Plain-text document sources:
········

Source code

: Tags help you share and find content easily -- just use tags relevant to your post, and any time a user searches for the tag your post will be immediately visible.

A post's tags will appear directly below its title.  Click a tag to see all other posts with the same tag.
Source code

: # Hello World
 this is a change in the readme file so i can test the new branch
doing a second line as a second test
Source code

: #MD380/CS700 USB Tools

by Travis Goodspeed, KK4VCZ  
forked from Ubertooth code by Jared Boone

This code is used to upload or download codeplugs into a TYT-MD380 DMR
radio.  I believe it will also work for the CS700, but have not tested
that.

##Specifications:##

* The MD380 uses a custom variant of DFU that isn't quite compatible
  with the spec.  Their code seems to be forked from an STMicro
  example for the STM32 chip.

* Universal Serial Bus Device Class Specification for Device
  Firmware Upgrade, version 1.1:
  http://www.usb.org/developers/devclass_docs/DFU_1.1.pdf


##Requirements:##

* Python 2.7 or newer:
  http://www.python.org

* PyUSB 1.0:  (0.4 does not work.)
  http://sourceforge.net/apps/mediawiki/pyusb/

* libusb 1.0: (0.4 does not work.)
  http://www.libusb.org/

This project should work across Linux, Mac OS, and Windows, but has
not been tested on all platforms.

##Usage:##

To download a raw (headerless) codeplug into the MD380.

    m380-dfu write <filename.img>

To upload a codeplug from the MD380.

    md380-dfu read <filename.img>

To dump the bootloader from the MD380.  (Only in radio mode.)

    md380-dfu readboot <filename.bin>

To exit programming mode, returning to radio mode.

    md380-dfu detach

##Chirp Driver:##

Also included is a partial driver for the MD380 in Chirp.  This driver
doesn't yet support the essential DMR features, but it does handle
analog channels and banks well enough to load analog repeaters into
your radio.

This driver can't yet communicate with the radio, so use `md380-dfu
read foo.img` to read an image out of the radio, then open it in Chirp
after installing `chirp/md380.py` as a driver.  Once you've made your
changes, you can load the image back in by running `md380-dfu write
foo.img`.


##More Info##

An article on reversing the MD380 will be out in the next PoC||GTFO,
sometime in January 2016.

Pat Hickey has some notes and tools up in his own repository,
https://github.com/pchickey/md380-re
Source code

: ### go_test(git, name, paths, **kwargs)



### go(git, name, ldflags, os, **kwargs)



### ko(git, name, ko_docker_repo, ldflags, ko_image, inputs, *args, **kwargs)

········

EXERCISE REQUIREMENTS:
Word for word, return each of the entries shown above.

TASK RESULT:
Source code

: Tags help you share and find content easily -- just use tags relevant to your post, and any time a user searches for the tag your post will be immediately visible.

A post's tags will appear directly below its title.  Click a tag to see all other posts with the same tag.
Source code

: # Hello World
 this is a change in the readme file so i can test the new branch
doing a second line as a second test
Source code

: #MD380/CS700 USB Tools

by Travis Goodspeed, KK4VCZ  
forked from Ubertooth code by Jared Boone

This code is used to upload or download codeplugs into a TYT-MD380 DMR
radio.  I believe it will also work for the CS700, but have not tested
that.

##Specifications:##

* The MD380 uses a custom variant of DFU that isn't quite compatible
  with the spec.  Their code seems to be forked from an STMicro
  example for the STM32 chip.

* Universal Serial Bus Device Class Specification for Device
  Firmware Upgrade, version 1.1:
  http://www.usb.org/developers/devclass_docs/DFU_1.1.pdf


##Requirements:##

* Python 2.7 or newer:
  http://www.python.org

* PyUSB 1.0:  (0.4 does not work.)
  http://sourceforge.net/apps/mediawiki/pyusb/

* libusb 1.0: (0.4 does not work.)
  http://www.libusb.org/

This project should work across Linux, Mac OS, and Windows, but has
not been tested on all platforms.

##Usage:##

To download a raw (headerless) codeplug into the MD380.

    m380-dfu write <filename.img>

To upload a codeplug from the MD380.

    md380-dfu read <filename.img>

To dump the bootloader from the MD380.  (Only in radio mode.)

    md380-dfu readboot <filename.bin>

To exit programming mode, returning to radio mode.

    md380-dfu detach

##Chirp Driver:##

Also included is a partial driver for the MD380 in Chirp.  This driver
doesn't yet support the essential DMR features, but it does handle
analog channels and banks well enough to load analog repeaters into
your radio.

This driver can't yet communicate with the radio, so use `md380-dfu
read foo.img` to read an image out of the radio, then open it in Chirp
after installing `chirp/md380.py` as a driver.  Once you've made your
changes, you can load the image back in by running `md380-dfu write
foo.img`.


##More Info##

An article on reversing the MD380 will be out in the next PoC||GTFO,
sometime in January 2016.

Pat Hickey has some notes and tools up in his own repository,
https://github.com/pchickey/md380-re
Source code

: ### go_test(git, name, paths, **kwargs)



### go(git, name, ldflags, os, **kwargs)



### ko(git, name, ko_docker_repo, ldflags, ko_image, inputs, *args, **kwargs)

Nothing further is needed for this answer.